SOURCE DATA –
■ ■ ■ ■ ■ ■ ■

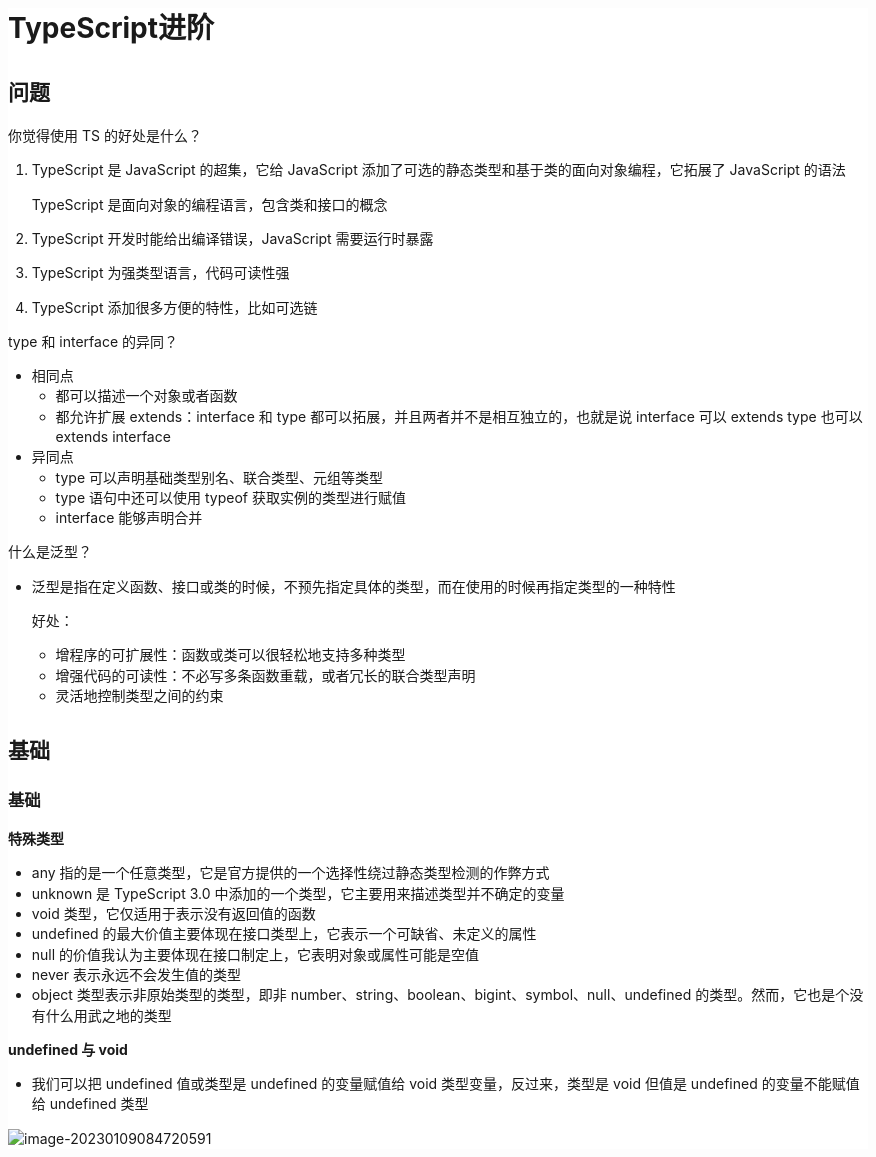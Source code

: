 # TypeScript进阶

## 问题

你觉得使用 TS 的好处是什么？

1. TypeScript 是 JavaScript 的超集，它给 JavaScript 添加了可选的静态类型和基于类的面向对象编程，它拓展了 JavaScript 的语法

   TypeScript 是面向对象的编程语言，包含类和接口的概念

2. TypeScript 开发时能给出编译错误，JavaScript 需要运行时暴露

3. TypeScript 为强类型语言，代码可读性强

4. TypeScript 添加很多方便的特性，比如可选链

type 和 interface 的异同？

- 相同点
  - 都可以描述一个对象或者函数
  - 都允许扩展 extends：interface 和 type 都可以拓展，并且两者并不是相互独立的，也就是说 interface 可以 extends type 也可以 extends interface
- 异同点
  - type 可以声明基础类型别名、联合类型、元组等类型
  - type 语句中还可以使用 typeof 获取实例的类型进行赋值
  - interface 能够声明合并

什么是泛型？

- 泛型是指在定义函数、接口或类的时候，不预先指定具体的类型，而在使用的时候再指定类型的一种特性

  好处：

  - 增程序的可扩展性：函数或类可以很轻松地支持多种类型
  - 增强代码的可读性：不必写多条函数重载，或者冗长的联合类型声明
  - 灵活地控制类型之间的约束

## 基础

### 基础

**特殊类型**

- any 指的是一个任意类型，它是官方提供的一个选择性绕过静态类型检测的作弊方式
- unknown 是 TypeScript 3.0 中添加的一个类型，它主要用来描述类型并不确定的变量
- void 类型，它仅适用于表示没有返回值的函数
- undefined 的最大价值主要体现在接口类型上，它表示一个可缺省、未定义的属性
- null 的价值我认为主要体现在接口制定上，它表明对象或属性可能是空值
- never 表示永远不会发生值的类型
- object 类型表示非原始类型的类型，即非 number、string、boolean、bigint、symbol、null、undefined 的类型。然而，它也是个没有什么用武之地的类型

**undefined 与 void**

- 我们可以把 undefined 值或类型是 undefined 的变量赋值给 void 类型变量，反过来，类型是 void 但值是 undefined 的变量不能赋值给 undefined 类型

![image-20230109084720591](https://gitee.com/lilyn/pic/raw/master/lagoulearn-img/image-20230109084720591.png)
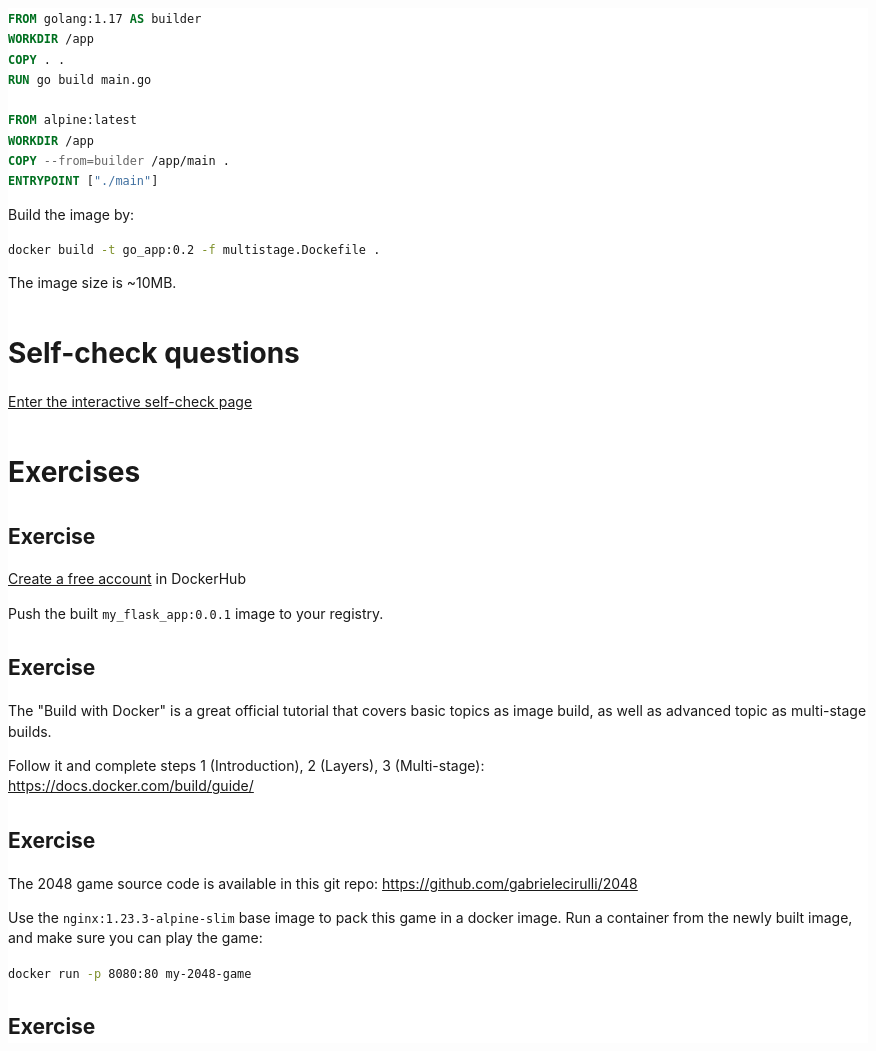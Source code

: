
 ```dockerfile
FROM golang:1.17 AS builder
WORKDIR /app
COPY . .
RUN go build main.go

FROM alpine:latest
WORKDIR /app
COPY --from=builder /app/main .
ENTRYPOINT ["./main"]
```

Build the image by:

```bash
docker build -t go_app:0.2 -f multistage.Dockefile .
```

The image size is ~10MB. 

# Self-check questions

[Enter the interactive self-check page](https://alonitac.github.io/DevOpsBootcampUPES/multichoice-questions/docker_images.html)


# Exercises

## Exercise

[Create a free account](https://docs.docker.com/docker-id/) in DockerHub

Push the built `my_flask_app:0.0.1` image to your registry.

## Exercise

The "Build with Docker" is a great official tutorial that covers basic topics as image build, as well as advanced topic as multi-stage builds.

Follow it and complete steps 1 (Introduction), 2 (Layers), 3 (Multi-stage):   
https://docs.docker.com/build/guide/

## Exercise

The 2048 game source code is available in this git repo: https://github.com/gabrielecirulli/2048

Use the `nginx:1.23.3-alpine-slim` base image to pack this game in a docker image.
Run a container from the newly built image, and make sure you can play the game:

```bash
docker run -p 8080:80 my-2048-game
```

## Exercise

■ ■ ■ ■ ■ ■ ■

TASK OBJECTIVE – What you hand back should match the listing exactly, except that no pictures appear.

OUTPUT FOR THIS TASK –
Source code

: # TypeScript进阶

## 问题

你觉得使用 TS 的好处是什么？

1. TypeScript 是 JavaScript 的超集，它给 JavaScript 添加了可选的静态类型和基于类的面向对象编程，它拓展了 JavaScript 的语法

   TypeScript 是面向对象的编程语言，包含类和接口的概念

2. TypeScript 开发时能给出编译错误，JavaScript 需要运行时暴露

3. TypeScript 为强类型语言，代码可读性强

4. TypeScript 添加很多方便的特性，比如可选链

type 和 interface 的异同？

- 相同点
  - 都可以描述一个对象或者函数
  - 都允许扩展 extends：interface 和 type 都可以拓展，并且两者并不是相互独立的，也就是说 interface 可以 extends type 也可以 extends interface
- 异同点
  - type 可以声明基础类型别名、联合类型、元组等类型
  - type 语句中还可以使用 typeof 获取实例的类型进行赋值
  - interface 能够声明合并

什么是泛型？

- 泛型是指在定义函数、接口或类的时候，不预先指定具体的类型，而在使用的时候再指定类型的一种特性

  好处：

  - 增程序的可扩展性：函数或类可以很轻松地支持多种类型
  - 增强代码的可读性：不必写多条函数重载，或者冗长的联合类型声明
  - 灵活地控制类型之间的约束

## 基础

### 基础

**特殊类型**

- any 指的是一个任意类型，它是官方提供的一个选择性绕过静态类型检测的作弊方式
- unknown 是 TypeScript 3.0 中添加的一个类型，它主要用来描述类型并不确定的变量
- void 类型，它仅适用于表示没有返回值的函数
- undefined 的最大价值主要体现在接口类型上，它表示一个可缺省、未定义的属性
- null 的价值我认为主要体现在接口制定上，它表明对象或属性可能是空值
- never 表示永远不会发生值的类型
- object 类型表示非原始类型的类型，即非 number、string、boolean、bigint、symbol、null、undefined 的类型。然而，它也是个没有什么用武之地的类型

**undefined 与 void**

- 我们可以把 undefined 值或类型是 undefined 的变量赋值给 void 类型变量，反过来，类型是 void 但值是 undefined 的变量不能赋值给 undefined 类型

![image-20230109084720591](https://gitee.com/lilyn/pic/raw/master/lagoulearn-img/image-20230109084720591.png)
Source code

:
 ```dockerfile
FROM golang:1.17 AS builder
WORKDIR /app
COPY . .
RUN go build main.go

FROM alpine:latest
WORKDIR /app
COPY --from=builder /app/main .
ENTRYPOINT ["./main"]
```

Build the image by:

```bash
docker build -t go_app:0.2 -f multistage.Dockefile .
```

The image size is ~10MB. 

# Self-check questions

[Enter the interactive self-check page](https://alonitac.github.io/DevOpsBootcampUPES/multichoice-questions/docker_images.html)


# Exercises

## Exercise

[Create a free account](https://docs.docker.com/docker-id/) in DockerHub

Push the built `my_flask_app:0.0.1` image to your registry.

## Exercise

The "Build with Docker" is a great official tutorial that covers basic topics as image build, as well as advanced topic as multi-stage builds.

Follow it and complete steps 1 (Introduction), 2 (Layers), 3 (Multi-stage):   
https://docs.docker.com/build/guide/

## Exercise

The 2048 game source code is available in this git repo: https://github.com/gabrielecirulli/2048

Use the `nginx:1.23.3-alpine-slim` base image to pack this game in a docker image.
Run a container from the newly built image, and make sure you can play the game:

```bash
docker run -p 8080:80 my-2048-game
```

## Exercise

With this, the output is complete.